START Recorded data

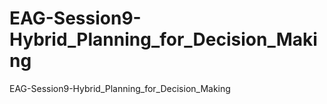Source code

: # EAG-Session9-Hybrid_Planning_for_Decision_Making
EAG-Session9-Hybrid_Planning_for_Decision_Making
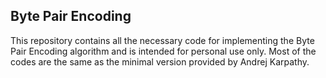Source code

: ## Byte Pair Encoding

This repository contains all the necessary code for implementing the Byte Pair Encoding algorithm and is intended for personal use only. Most of the codes are the same as the minimal version provided by Andrej Karpathy.
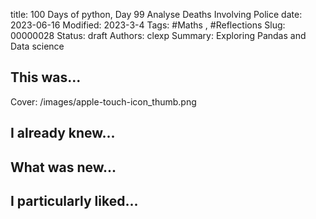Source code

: title: 100 Days of python, Day 99 Analyse Deaths Involving Police
date: 2023-06-16
Modified: 2023-3-4
Tags: #Maths , #Reflections
Slug: 00000028
Status: draft
Authors: clexp
Summary: Exploring Pandas and Data science
## This was...
Cover: /images/apple-touch-icon_thumb.png


## I already knew...

## What was new...

## I particularly liked... 
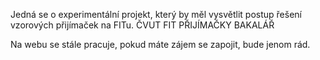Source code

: Jedná se o experimentální projekt, který by měl vysvětlit postup řešení vzorových přijímaček na FITu.
ČVUT FIT PŘIJÍMAČKY BAKALÁŘ

Na webu se stále pracuje, pokud máte zájem se zapojit, bude jenom rád.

END Recorded data

◆ Aim of the task:
Give every record back exactly as it reads, with no images.

◆ Result below:
Source code

: # EAG-Session9-Hybrid_Planning_for_Decision_Making
EAG-Session9-Hybrid_Planning_for_Decision_Making
Source code

: ## Byte Pair Encoding

This repository contains all the necessary code for implementing the Byte Pair Encoding algorithm and is intended for personal use only. Most of the codes are the same as the minimal version provided by Andrej Karpathy.
Source code

: title: 100 Days of python, Day 99 Analyse Deaths Involving Police
date: 2023-06-16
Modified: 2023-3-4
Tags: #Maths , #Reflections
Slug: 00000028
Status: draft
Authors: clexp
Summary: Exploring Pandas and Data science
## This was...
Cover: /images/apple-touch-icon_thumb.png


## I already knew...

## What was new...

## I particularly liked... 
Source code

: Jedná se o experimentální projekt, který by měl vysvětlit postup řešení vzorových přijímaček na FITu.
ČVUT FIT PŘIJÍMAČKY BAKALÁŘ

Na webu se stále pracuje, pokud máte zájem se zapojit, bude jenom rád.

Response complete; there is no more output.